Nicodemus said to him, 'How can anyone be born after having grown old? Can one enter a second time into the mother's womb and be born?'
Nicodemus, a man after my own heart. How can anyone be born again? This goes right to my challenges with the Gospel of John. I’m glad there were people who encountered the human Jesus, even in John’s rendering of the story, that thought so very differently.
Recently, I’ve had the opportunity to spend time with some personality testing models, most recently, Meyers-Briggs. I think tools like that can tell us about ourselves, others we work and live with, and most importantly, it gives us a framework to think and talk about who we tend to be – about those personality differences that show up.
Here’s one of them, I suspect Nicodemus and I have much in common. There are two traits in Meyers Briggs – the middle two in the four pairs of letters. The first pair is S or N, sensing or intuitive. If you want to know what it officially means, go look it up. As I understand it (just like as I muse about scripture), it has to do with how you get information. Some get it through their senses- things you can see, feel, touch. Others get information from intuition, through their gut or unknowable sense. Me? I’m squarely an S. The next set I’m intrigued with this morning is either T or F. This has to do with how we process information – either primarily with our thinking or feeling, head or heart. I’m a T. I’m thinking that Nicodemus was an ST – got his information through his senses, and processed with his head.
Reading the Gospel of John or the other book written by the same author, Revelation, I suspect he was a NF. Intuitive feeler. He got his information from his gut, from a great sense of intuition. And processed with his heart, not head. Poets, I suspect like John.

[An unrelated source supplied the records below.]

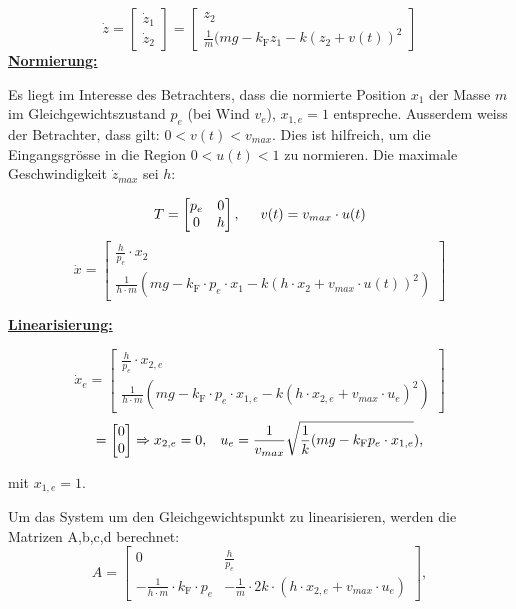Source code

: 	        \[\dot{z} = \begin{bmatrix} \dot{z}_1 \\ \dot{z}_2 \end{bmatrix} = \begin{bmatrix} z_2 \\ \frac{1}{m}(mg-k_\textrm{F}z_1-k(z_2+v(t))^2 \end{bmatrix}\]
        \textbf{\underline{Normierung:}}
            
            Es liegt im Interesse des Betrachters, dass die normierte Position $x_1$ der Masse $m$ im Gleichgewichtszustand $p_e$ (bei Wind $v_e$), $x_{1,e} = 1$ entspreche. Ausserdem weiss der Betrachter, dass gilt: $0 < v(t) < v_{max}$. Dies ist hilfreich, um die Eingangsgrösse in die Region $0 < u(t) < 1$ zu normieren. Die maximale Geschwindigkeit $\dot{z}_{max}$ sei $h$:
            
            \[ T = \begin{bmatrix} p_e & 0 \\ 0 & h \end{bmatrix}, \hspace{5mm} v(t) = v_{max} \cdot u(t)\]
            \[\dot{x} = \begin{bmatrix} \frac{h}{p_e}\cdot x_2 \\ \frac{1}{h \cdot m}(mg-k_\textrm{F} \cdot p_e \cdot x_1 - k(h\cdot x_2+v_{max} \cdot u(t))^2)\end{bmatrix} \]
            
        \textbf{\underline{Linearisierung:}}
            
            \[\dot{x}_e = \begin{bmatrix}\frac{h}{p_e}\cdot x_{2,e} \\ \frac{1}{h \cdot m}(mg-k_\textrm{F} \cdot p_e \cdot x_{1,e} - k(h\cdot x_{2,e}+v_{max} \cdot u_e)^2)\end{bmatrix} \]	
            \[= \begin{bmatrix} 0 \\ 0\end{bmatrix} \Rightarrow x_{2,e} = 0, \hspace{3mm} u_e = \frac{1}{v_{max}}\sqrt{\frac{1}{k}(mg-k_\textrm{F}p_e\cdot x_{1,e}}), \]
            
            mit $x_{1,e}=1$.
            	
            Um das System um den Gleichgewichtspunkt zu linearisieren, werden die Matrizen A,b,c,d berechnet:
            \[A = \begin{bmatrix} 0 & \frac{h}{p_e} \\ -\frac{1}{h \cdot m} \cdot k_\textrm{F} \cdot p_e & -\frac{1}{m}\cdot 2k \cdot(h\cdot x_{2,e} + v_{max} \cdot u_e) \end{bmatrix},\]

And in my world, the vast majority of clergy are NFs. And because Meyers Briggs provide a framework to understand these nuanced personality differences, in a field full of personalities and serving, clergy frequently talk in terms of these initials. I am an anomaly in that world. The vast majority are NFs. I was discussing this at a clergy gal dinner last night, and one woman who travels a lot and knows a lot of clergy chimed in that yes, she knew of another ST. They lived in Indianapolis.

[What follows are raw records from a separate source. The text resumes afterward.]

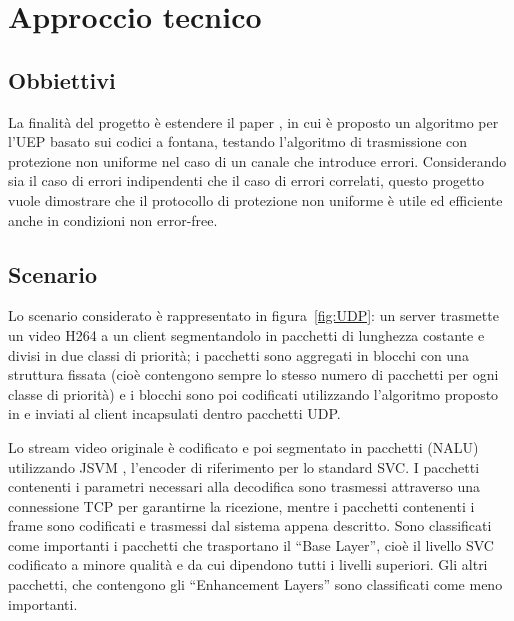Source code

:\documentclass[italian, a4paper, 12pt]{article}
\begin{document}
\section{Approccio tecnico}
\subsection{Obbiettivi} %
La finalità del progetto è estendere il paper \cite{uep}, in cui è proposto un algoritmo per l'UEP basato sui codici a fontana, testando l'algoritmo di trasmissione con protezione non uniforme nel caso di un canale che introduce errori.
%
Considerando sia il caso di errori indipendenti che il caso di errori correlati, questo progetto vuole dimostrare che il protocollo di protezione non uniforme è utile ed efficiente anche in condizioni non error-free.
\subsection{Scenario} %
Lo scenario considerato è rappresentato in figura~\ref{fig:UDP}: un
server trasmette un video H264 a un client segmentandolo in pacchetti
di lunghezza costante e divisi in due classi di priorità; i pacchetti
sono aggregati in blocchi con una struttura fissata (cioè contengono
sempre lo stesso numero di pacchetti per ogni classe di priorità) e i
blocchi sono poi codificati utilizzando l'algoritmo proposto in
\cite{uep} e inviati al client incapsulati dentro pacchetti UDP.

Lo stream video originale è codificato e poi segmentato in pacchetti
(NALU) utilizzando JSVM \cite{jsvm}, l'encoder di riferimento per lo
standard SVC. I pacchetti contenenti i parametri necessari alla
decodifica sono trasmessi attraverso una connessione TCP per
garantirne la ricezione, mentre i pacchetti contenenti i frame sono
codificati e trasmessi dal sistema appena descritto.
%
Sono classificati come importanti i pacchetti che trasportano il
``Base Layer'', cioè il livello SVC codificato a minore qualità e da
cui dipendono tutti i livelli superiori. Gli altri pacchetti, che
contengono gli ``Enhancement Layers'' sono classificati come meno
importanti.
\end{document}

So here’s this morning’s thought. The NF clergy I know swoon over John; it’s how they think. I stumble. And many, many in the church who in the pews are STs. I offer my best muses about scripture, squarely from my ST perspective, and that’s why sometimes I stumble over the more woo-woo language, as beautiful and rich in images as it is.

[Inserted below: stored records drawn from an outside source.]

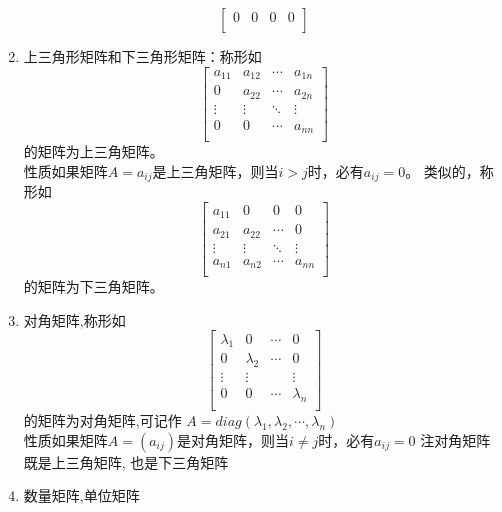 \begin{enumerate}
{$$         \left[ \begin{matrix}
            0 & 0 & 0 & 0  \\
         \end{matrix} \right]         
        $$
    }
    \item{
        上三角形矩阵和下三角形矩阵：称形如
        $$
        \left[ \begin{matrix}
            {{a}_{11}} & {{a}_{12}} & \cdots  & {{a}_{1n}}  \\
            0 & {{a}_{22}} & \cdots  & {{a}_{2n}}  \\
            \vdots  & \vdots  & {\ddots} & \vdots   \\
            0 & 0 & \cdots  & {{a}_{nn}}  \\
         \end{matrix} \right]         
        $$
        的矩阵为上三角矩阵。\\
        {\color{blue}性质\quad}如果矩阵$A={a_{ij}}$是上三角矩阵，则当$i>j$时，必有$a_{ij}=0$。
        类似的，称形如
         $$
         \left[ \begin{matrix}
            {{a}_{11}} & 0 & 0 & 0  \\
            {{a}_{21}} & {{a}_{22}} & \cdots  & 0  \\
            \vdots  & \vdots  & {\ddots} & \vdots   \\
            {{a}_{n1}} & {{a}_{n2}} & \cdots  & {{a}_{nn}}  \\
         \end{matrix} \right]         
         $$
        的矩阵为下三角矩阵。
    }
    \item{
        对角矩阵,称形如
        $$
        \left[ \begin{matrix}
            \lambda_{1} & 0 & \cdots  & 0  \\
            0 & \lambda_{2} & \cdots  & 0  \\
            \vdots  & \vdots  & {} & \vdots   \\
            0 & 0 & \cdots  & \lambda_{n}  \\
        \end{matrix} \right]
        $$
        的矩阵为对角矩阵,可记作
         $A=diag(\lambda_{1},\lambda_{2},\cdots,\lambda_{n})$ \\
        {\color{blue}性质\quad}如果矩阵$A=({a}_{ij})$是对角矩阵，则当$i\neq j$时，必有$a_{ij}=0$
        {\color{red}注\quad}对角矩阵既是上三角矩阵, 也是下三角矩阵
    }
    \item{
        数量矩阵,单位矩阵 \\
}
\end{enumerate}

I really cannot wrap my head around being “born again”, like Nicodemus. Over time, I’ve come to understand it’s figurative, not literal. But am I abdicating my brain? Checking it at the door? How am I, and all of the other STs in the world like Nicodemus, to wrestle with this? Thomas is another. I can’t believe unless I see the holes in his hands. Both these guys are treated by the NFs in the room – whether they’re disciples or the writers – as doubters, or people without faith. But I believe they just think differently. And the great news about that, is that Jesus was kind, understanding and patient of the way they thought. STs have a great gift to the church, especially when most on the other side of the altar rail are NFs. I need to keep asking my ST questions, and see things in my ST way. God can use that. Go team Nicodemus.